:: Your objective ::
Copy the records below exactly as they appear.

[[ Input open ]]

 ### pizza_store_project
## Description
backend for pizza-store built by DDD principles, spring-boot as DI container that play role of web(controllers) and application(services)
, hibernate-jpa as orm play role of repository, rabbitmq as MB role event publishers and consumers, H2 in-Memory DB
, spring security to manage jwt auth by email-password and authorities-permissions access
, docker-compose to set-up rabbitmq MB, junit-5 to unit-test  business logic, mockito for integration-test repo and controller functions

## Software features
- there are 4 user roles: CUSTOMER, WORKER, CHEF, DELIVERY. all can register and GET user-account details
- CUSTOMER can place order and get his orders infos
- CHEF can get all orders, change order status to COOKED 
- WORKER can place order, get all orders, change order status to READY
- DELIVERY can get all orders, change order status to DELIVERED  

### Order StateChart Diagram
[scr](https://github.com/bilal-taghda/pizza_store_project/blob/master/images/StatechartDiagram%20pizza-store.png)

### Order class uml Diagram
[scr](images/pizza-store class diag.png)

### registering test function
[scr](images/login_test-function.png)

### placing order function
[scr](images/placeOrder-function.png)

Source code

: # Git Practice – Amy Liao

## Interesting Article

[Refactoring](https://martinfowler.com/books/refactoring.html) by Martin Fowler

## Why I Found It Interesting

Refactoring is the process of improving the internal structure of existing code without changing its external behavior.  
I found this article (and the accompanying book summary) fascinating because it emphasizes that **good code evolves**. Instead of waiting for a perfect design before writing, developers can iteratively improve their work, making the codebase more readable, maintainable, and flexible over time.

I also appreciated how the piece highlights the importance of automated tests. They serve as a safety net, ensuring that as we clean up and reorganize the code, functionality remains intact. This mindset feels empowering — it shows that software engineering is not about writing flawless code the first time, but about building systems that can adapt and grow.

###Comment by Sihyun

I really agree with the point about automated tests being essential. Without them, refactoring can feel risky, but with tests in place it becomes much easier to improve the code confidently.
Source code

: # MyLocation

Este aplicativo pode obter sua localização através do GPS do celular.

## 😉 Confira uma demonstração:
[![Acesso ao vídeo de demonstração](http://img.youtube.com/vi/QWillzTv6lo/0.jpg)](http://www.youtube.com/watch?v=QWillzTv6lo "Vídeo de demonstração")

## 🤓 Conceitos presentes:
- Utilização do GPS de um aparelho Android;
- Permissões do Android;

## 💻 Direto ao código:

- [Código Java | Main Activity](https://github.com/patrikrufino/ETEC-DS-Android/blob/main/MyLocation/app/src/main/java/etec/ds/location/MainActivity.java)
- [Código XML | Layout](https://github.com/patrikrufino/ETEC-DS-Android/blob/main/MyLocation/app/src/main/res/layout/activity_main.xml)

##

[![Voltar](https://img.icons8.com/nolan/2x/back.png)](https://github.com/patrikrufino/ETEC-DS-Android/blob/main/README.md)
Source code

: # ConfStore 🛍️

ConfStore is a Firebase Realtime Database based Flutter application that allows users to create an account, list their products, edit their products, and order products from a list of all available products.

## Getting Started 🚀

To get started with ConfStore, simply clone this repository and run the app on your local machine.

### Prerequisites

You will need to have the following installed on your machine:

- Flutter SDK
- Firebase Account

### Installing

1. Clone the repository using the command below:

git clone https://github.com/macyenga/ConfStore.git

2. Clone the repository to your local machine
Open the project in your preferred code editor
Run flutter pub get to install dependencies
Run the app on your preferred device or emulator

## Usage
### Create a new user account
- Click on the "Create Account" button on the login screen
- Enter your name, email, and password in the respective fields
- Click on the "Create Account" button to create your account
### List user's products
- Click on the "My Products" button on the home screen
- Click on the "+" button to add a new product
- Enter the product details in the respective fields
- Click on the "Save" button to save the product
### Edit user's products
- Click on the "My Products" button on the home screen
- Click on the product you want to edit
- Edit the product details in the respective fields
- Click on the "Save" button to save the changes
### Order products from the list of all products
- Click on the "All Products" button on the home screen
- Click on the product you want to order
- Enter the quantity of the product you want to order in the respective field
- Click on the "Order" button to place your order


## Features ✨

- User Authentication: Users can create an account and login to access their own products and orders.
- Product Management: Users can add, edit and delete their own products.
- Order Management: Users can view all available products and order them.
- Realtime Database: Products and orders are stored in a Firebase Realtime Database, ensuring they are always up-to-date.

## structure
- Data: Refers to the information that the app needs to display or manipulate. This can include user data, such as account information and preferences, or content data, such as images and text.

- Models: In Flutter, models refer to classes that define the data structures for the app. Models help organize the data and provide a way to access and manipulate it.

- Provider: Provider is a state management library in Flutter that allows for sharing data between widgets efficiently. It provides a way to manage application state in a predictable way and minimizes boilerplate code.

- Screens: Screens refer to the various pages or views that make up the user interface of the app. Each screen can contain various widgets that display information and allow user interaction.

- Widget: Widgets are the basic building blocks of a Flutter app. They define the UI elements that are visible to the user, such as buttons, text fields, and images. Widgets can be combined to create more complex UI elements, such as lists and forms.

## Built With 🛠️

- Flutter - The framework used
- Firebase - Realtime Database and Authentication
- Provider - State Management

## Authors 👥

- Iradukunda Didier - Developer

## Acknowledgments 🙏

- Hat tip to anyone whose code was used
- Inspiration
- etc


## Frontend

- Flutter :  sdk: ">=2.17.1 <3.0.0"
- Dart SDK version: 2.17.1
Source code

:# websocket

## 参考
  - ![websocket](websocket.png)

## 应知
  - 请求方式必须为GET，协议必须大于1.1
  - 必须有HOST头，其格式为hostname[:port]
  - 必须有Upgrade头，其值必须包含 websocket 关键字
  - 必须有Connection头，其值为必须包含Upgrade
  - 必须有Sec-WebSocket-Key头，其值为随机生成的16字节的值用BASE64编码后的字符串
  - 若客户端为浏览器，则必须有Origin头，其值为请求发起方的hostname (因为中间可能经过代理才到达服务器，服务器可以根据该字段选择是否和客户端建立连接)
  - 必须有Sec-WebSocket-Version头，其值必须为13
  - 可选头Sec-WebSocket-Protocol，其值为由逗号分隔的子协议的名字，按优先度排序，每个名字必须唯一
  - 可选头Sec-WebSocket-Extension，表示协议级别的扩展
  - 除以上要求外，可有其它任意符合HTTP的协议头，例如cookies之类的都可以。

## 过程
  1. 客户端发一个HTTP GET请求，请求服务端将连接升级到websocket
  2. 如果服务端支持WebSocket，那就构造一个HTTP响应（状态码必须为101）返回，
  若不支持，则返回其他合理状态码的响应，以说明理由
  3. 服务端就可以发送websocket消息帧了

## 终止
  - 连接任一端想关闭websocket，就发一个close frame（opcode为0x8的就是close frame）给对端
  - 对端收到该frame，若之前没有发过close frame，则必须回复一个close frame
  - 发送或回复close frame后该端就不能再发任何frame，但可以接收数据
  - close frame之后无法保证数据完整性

[[ Input closed ]]

:: Answer section ::
 ### pizza_store_project
## Description
backend for pizza-store built by DDD principles, spring-boot as DI container that play role of web(controllers) and application(services)
, hibernate-jpa as orm play role of repository, rabbitmq as MB role event publishers and consumers, H2 in-Memory DB
, spring security to manage jwt auth by email-password and authorities-permissions access
, docker-compose to set-up rabbitmq MB, junit-5 to unit-test  business logic, mockito for integration-test repo and controller functions

## Software features
- there are 4 user roles: CUSTOMER, WORKER, CHEF, DELIVERY. all can register and GET user-account details
- CUSTOMER can place order and get his orders infos
- CHEF can get all orders, change order status to COOKED 
- WORKER can place order, get all orders, change order status to READY
- DELIVERY can get all orders, change order status to DELIVERED  

### Order StateChart Diagram
[scr](https://github.com/bilal-taghda/pizza_store_project/blob/master/images/StatechartDiagram%20pizza-store.png)

### Order class uml Diagram
[scr](images/pizza-store class diag.png)

### registering test function
[scr](images/login_test-function.png)

### placing order function
[scr](images/placeOrder-function.png)

Source code

: # Git Practice – Amy Liao

## Interesting Article

[Refactoring](https://martinfowler.com/books/refactoring.html) by Martin Fowler

## Why I Found It Interesting

Refactoring is the process of improving the internal structure of existing code without changing its external behavior.  
I found this article (and the accompanying book summary) fascinating because it emphasizes that **good code evolves**. Instead of waiting for a perfect design before writing, developers can iteratively improve their work, making the codebase more readable, maintainable, and flexible over time.

I also appreciated how the piece highlights the importance of automated tests. They serve as a safety net, ensuring that as we clean up and reorganize the code, functionality remains intact. This mindset feels empowering — it shows that software engineering is not about writing flawless code the first time, but about building systems that can adapt and grow.

###Comment by Sihyun

I really agree with the point about automated tests being essential. Without them, refactoring can feel risky, but with tests in place it becomes much easier to improve the code confidently.
Source code

: # MyLocation

Este aplicativo pode obter sua localização através do GPS do celular.

## 😉 Confira uma demonstração:
[![Acesso ao vídeo de demonstração](http://img.youtube.com/vi/QWillzTv6lo/0.jpg)](http://www.youtube.com/watch?v=QWillzTv6lo "Vídeo de demonstração")

## 🤓 Conceitos presentes:
- Utilização do GPS de um aparelho Android;
- Permissões do Android;

## 💻 Direto ao código:

- [Código Java | Main Activity](https://github.com/patrikrufino/ETEC-DS-Android/blob/main/MyLocation/app/src/main/java/etec/ds/location/MainActivity.java)
- [Código XML | Layout](https://github.com/patrikrufino/ETEC-DS-Android/blob/main/MyLocation/app/src/main/res/layout/activity_main.xml)

##

[![Voltar](https://img.icons8.com/nolan/2x/back.png)](https://github.com/patrikrufino/ETEC-DS-Android/blob/main/README.md)
Source code

: # ConfStore 🛍️

ConfStore is a Firebase Realtime Database based Flutter application that allows users to create an account, list their products, edit their products, and order products from a list of all available products.

## Getting Started 🚀

To get started with ConfStore, simply clone this repository and run the app on your local machine.

### Prerequisites

You will need to have the following installed on your machine:

- Flutter SDK
- Firebase Account

### Installing

1. Clone the repository using the command below:

git clone https://github.com/macyenga/ConfStore.git

2. Clone the repository to your local machine
Open the project in your preferred code editor
Run flutter pub get to install dependencies
Run the app on your preferred device or emulator

## Usage
### Create a new user account
- Click on the "Create Account" button on the login screen
- Enter your name, email, and password in the respective fields
- Click on the "Create Account" button to create your account
### List user's products
- Click on the "My Products" button on the home screen
- Click on the "+" button to add a new product
- Enter the product details in the respective fields
- Click on the "Save" button to save the product
### Edit user's products
- Click on the "My Products" button on the home screen
- Click on the product you want to edit
- Edit the product details in the respective fields
- Click on the "Save" button to save the changes
### Order products from the list of all products
- Click on the "All Products" button on the home screen
- Click on the product you want to order
- Enter the quantity of the product you want to order in the respective field
- Click on the "Order" button to place your order


## Features ✨

- User Authentication: Users can create an account and login to access their own products and orders.
- Product Management: Users can add, edit and delete their own products.
- Order Management: Users can view all available products and order them.
- Realtime Database: Products and orders are stored in a Firebase Realtime Database, ensuring they are always up-to-date.

## structure
- Data: Refers to the information that the app needs to display or manipulate. This can include user data, such as account information and preferences, or content data, such as images and text.

- Models: In Flutter, models refer to classes that define the data structures for the app. Models help organize the data and provide a way to access and manipulate it.

- Provider: Provider is a state management library in Flutter that allows for sharing data between widgets efficiently. It provides a way to manage application state in a predictable way and minimizes boilerplate code.

- Screens: Screens refer to the various pages or views that make up the user interface of the app. Each screen can contain various widgets that display information and allow user interaction.

- Widget: Widgets are the basic building blocks of a Flutter app. They define the UI elements that are visible to the user, such as buttons, text fields, and images. Widgets can be combined to create more complex UI elements, such as lists and forms.

## Built With 🛠️

- Flutter - The framework used
- Firebase - Realtime Database and Authentication
- Provider - State Management

## Authors 👥

- Iradukunda Didier - Developer

## Acknowledgments 🙏

- Hat tip to anyone whose code was used
- Inspiration
- etc


## Frontend

- Flutter :  sdk: ">=2.17.1 <3.0.0"
- Dart SDK version: 2.17.1
Source code

:# websocket

## 参考
  - ![websocket](websocket.png)

## 应知
  - 请求方式必须为GET，协议必须大于1.1
  - 必须有HOST头，其格式为hostname[:port]
  - 必须有Upgrade头，其值必须包含 websocket 关键字
  - 必须有Connection头，其值为必须包含Upgrade
  - 必须有Sec-WebSocket-Key头，其值为随机生成的16字节的值用BASE64编码后的字符串
  - 若客户端为浏览器，则必须有Origin头，其值为请求发起方的hostname (因为中间可能经过代理才到达服务器，服务器可以根据该字段选择是否和客户端建立连接)
  - 必须有Sec-WebSocket-Version头，其值必须为13
  - 可选头Sec-WebSocket-Protocol，其值为由逗号分隔的子协议的名字，按优先度排序，每个名字必须唯一
  - 可选头Sec-WebSocket-Extension，表示协议级别的扩展
  - 除以上要求外，可有其它任意符合HTTP的协议头，例如cookies之类的都可以。

## 过程
  1. 客户端发一个HTTP GET请求，请求服务端将连接升级到websocket
  2. 如果服务端支持WebSocket，那就构造一个HTTP响应（状态码必须为101）返回，
  若不支持，则返回其他合理状态码的响应，以说明理由
  3. 服务端就可以发送websocket消息帧了

## 终止
  - 连接任一端想关闭websocket，就发一个close frame（opcode为0x8的就是close frame）给对端
  - 对端收到该frame，若之前没有发过close frame，则必须回复一个close frame
  - 发送或回复close frame后该端就不能再发任何frame，但可以接收数据
  - close frame之后无法保证数据完整性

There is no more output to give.